Thursday, August 05, 2010


Stephen Bly

An old time cowboy’s typical outfit included muddy boots, brown duckins for trousers and an off-white cotton shirt that turned gray with age. His colorful bandanna got very grimy on the trail. 

But there was one other essential piece of clothing: his bright or mustard yellow oilskin rain slicker. He called it his “fish” because of the trademark Fish brand on the inside, so named in the 1800s because they originally had a fishy smell. The slicker is split for mounted use and large enough to cover the entire saddle, therefore ideal protection for inclement weather. It didn’t keep him warm, but he stayed dry.

Many a cowboy wore out his fish just being tied to the back of his saddle. But he wouldn’t think of going to work without it, no matter the condition. 

To get caught in a downpour without your fish humiliated more than getting bucked off a kid horse. And that fish came in mighty handy on more days than rainy ones.

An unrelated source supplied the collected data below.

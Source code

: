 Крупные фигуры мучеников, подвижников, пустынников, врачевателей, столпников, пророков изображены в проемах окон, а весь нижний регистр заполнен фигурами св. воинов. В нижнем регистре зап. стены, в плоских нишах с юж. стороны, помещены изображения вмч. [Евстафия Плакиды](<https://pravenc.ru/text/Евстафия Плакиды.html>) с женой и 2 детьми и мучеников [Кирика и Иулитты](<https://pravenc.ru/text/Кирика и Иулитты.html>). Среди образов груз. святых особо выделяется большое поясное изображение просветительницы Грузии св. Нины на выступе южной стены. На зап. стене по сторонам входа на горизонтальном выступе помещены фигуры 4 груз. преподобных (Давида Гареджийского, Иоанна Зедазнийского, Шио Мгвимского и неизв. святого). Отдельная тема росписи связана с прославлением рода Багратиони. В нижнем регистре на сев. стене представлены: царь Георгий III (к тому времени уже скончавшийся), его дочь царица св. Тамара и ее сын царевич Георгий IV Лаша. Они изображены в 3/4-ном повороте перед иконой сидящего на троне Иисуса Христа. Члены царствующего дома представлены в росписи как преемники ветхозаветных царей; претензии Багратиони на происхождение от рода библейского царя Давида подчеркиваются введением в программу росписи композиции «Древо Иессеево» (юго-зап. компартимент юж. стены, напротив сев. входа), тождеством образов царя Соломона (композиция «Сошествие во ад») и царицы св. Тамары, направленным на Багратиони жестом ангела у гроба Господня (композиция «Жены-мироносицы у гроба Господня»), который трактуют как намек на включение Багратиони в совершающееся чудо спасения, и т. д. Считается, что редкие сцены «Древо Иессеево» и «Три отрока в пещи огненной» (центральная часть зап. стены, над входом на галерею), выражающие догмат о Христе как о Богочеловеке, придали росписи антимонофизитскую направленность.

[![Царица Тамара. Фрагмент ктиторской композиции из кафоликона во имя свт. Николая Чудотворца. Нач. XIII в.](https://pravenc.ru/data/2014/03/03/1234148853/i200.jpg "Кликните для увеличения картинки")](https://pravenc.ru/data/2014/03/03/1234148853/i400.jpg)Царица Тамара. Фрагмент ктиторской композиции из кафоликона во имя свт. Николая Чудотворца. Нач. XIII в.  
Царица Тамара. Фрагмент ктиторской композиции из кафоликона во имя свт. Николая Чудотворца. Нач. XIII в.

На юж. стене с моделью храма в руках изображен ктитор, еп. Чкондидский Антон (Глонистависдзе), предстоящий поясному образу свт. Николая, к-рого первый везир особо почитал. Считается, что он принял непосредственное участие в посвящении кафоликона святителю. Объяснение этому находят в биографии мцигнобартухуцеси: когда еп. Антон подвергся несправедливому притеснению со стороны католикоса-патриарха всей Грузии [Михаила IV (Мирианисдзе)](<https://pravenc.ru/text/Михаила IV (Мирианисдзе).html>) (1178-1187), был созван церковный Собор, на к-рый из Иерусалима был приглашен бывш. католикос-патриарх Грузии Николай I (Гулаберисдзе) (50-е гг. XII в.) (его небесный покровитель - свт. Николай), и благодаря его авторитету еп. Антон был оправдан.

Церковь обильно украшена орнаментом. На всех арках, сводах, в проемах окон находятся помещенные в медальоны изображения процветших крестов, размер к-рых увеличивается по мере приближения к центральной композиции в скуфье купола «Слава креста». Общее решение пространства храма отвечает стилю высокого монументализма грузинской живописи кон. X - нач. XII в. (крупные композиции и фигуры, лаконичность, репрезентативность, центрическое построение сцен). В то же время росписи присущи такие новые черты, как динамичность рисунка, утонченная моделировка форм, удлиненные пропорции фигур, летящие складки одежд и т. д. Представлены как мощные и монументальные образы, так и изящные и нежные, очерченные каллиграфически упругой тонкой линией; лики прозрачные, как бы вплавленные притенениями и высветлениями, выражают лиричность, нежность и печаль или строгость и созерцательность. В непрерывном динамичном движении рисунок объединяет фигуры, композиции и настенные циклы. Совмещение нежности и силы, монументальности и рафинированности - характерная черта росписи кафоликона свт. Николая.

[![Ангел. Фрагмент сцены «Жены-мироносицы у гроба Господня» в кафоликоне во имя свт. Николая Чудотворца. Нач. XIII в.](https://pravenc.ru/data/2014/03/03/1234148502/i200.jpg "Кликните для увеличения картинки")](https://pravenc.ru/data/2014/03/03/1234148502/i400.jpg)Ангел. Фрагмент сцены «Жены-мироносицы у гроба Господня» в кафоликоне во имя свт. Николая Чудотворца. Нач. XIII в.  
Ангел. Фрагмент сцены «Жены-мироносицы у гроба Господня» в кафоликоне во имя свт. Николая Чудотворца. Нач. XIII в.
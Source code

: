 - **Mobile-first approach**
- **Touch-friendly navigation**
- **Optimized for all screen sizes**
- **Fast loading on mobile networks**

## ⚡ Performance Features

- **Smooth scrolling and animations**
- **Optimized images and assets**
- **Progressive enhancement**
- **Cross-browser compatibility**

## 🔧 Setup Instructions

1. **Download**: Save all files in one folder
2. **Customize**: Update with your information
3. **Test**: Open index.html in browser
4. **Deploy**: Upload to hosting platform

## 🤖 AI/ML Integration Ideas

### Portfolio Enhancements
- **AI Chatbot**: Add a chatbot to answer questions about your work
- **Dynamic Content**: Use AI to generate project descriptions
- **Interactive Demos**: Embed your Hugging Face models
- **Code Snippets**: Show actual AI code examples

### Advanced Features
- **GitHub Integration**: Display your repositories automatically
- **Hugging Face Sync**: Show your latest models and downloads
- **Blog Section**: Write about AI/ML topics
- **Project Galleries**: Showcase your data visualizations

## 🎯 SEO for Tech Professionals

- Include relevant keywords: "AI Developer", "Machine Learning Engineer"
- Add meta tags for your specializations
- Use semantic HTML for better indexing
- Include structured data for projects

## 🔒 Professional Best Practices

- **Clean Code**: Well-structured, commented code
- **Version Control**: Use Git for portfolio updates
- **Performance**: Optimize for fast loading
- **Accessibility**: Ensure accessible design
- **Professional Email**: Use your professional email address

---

If he rode a forked saddle on a horse that wanted to buck, the slicker jammed between him and the saddle horn provided a bucking roll to help wedge him in. This helped train the horse to not be so jumpy at new sights. And being waterproof, the fish covered his pack, his bedroll, his dinner, his other shirt, his spare Colt .44, or anything else he didn’t want to get soaked in a storm or crossing a river. 

The old fish…or slicker…could cover a wide variety of valuables. A cowboy without one was either dirt poor…or dumb.

Reminds me of the admonition: “Above all, love each other deeply, because love covers over a multitude of sins,” (1 Peter 4:8).

To cover the sins of those you love doesn’t mean you imply that their actions were right or smart or that they’ll escape the consequences. But the ‘love cover’ allows you to refuse to let another’s wrongdoings destroy your friendship. 

You can roll up that kind of love and take it with you wherever you go, ‘cause you never know when someone close will all of a sudden fail you.
With God’s help, you’re not too poor to love this way. Nor too dumb to know its good spiritual smarts.